*** Opening of Extracted data ***
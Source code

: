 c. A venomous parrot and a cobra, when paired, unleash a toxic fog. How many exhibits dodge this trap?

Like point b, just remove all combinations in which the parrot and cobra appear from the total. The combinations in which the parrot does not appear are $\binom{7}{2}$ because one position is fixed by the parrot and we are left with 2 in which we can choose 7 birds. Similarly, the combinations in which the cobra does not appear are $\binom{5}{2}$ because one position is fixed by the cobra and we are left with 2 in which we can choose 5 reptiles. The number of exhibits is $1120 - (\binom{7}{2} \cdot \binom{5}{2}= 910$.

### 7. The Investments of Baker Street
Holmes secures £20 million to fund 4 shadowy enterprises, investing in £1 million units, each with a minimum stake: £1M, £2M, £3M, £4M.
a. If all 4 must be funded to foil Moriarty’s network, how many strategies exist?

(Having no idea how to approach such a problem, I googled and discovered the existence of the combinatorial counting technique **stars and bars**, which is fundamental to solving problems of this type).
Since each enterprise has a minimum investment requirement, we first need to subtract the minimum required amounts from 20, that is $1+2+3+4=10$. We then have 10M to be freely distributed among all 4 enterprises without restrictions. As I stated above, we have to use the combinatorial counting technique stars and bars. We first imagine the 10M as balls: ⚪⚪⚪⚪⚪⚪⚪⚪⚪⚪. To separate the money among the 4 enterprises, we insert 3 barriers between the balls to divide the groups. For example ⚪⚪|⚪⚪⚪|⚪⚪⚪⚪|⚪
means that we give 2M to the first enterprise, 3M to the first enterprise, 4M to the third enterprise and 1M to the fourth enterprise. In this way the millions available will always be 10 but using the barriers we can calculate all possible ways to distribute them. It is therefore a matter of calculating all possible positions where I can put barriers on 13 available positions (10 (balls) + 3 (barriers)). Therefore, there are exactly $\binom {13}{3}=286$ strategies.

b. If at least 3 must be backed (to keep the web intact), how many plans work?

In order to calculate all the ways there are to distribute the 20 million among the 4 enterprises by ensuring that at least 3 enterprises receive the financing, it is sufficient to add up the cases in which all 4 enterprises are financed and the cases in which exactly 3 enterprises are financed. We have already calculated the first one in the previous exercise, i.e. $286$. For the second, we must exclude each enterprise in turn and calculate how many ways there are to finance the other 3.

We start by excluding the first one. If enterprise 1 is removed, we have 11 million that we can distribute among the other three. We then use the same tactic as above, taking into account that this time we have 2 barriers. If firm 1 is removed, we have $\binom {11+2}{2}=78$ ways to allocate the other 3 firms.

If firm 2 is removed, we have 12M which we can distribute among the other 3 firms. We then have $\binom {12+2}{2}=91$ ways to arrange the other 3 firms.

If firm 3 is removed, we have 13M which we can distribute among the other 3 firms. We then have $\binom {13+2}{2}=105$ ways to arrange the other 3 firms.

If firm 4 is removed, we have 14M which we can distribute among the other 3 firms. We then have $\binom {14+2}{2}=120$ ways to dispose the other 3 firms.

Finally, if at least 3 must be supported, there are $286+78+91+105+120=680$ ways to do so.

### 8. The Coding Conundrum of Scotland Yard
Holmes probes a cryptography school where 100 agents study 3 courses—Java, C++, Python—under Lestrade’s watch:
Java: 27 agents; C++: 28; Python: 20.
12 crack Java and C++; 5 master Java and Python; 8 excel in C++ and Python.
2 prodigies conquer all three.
*** Close of Extracted data ***
> Task details: What is needed is every line from the data above that includes the string "Holmes", copied out.

> Problem solution:
Holmes secures £20 million to fund 4 shadowy enterprises, investing in £1 million units, each with a minimum stake: £1M, £2M, £3M, £4M.
Holmes probes a cryptography school where 100 agents study 3 courses—Java, C++, Python—under Lestrade’s watch:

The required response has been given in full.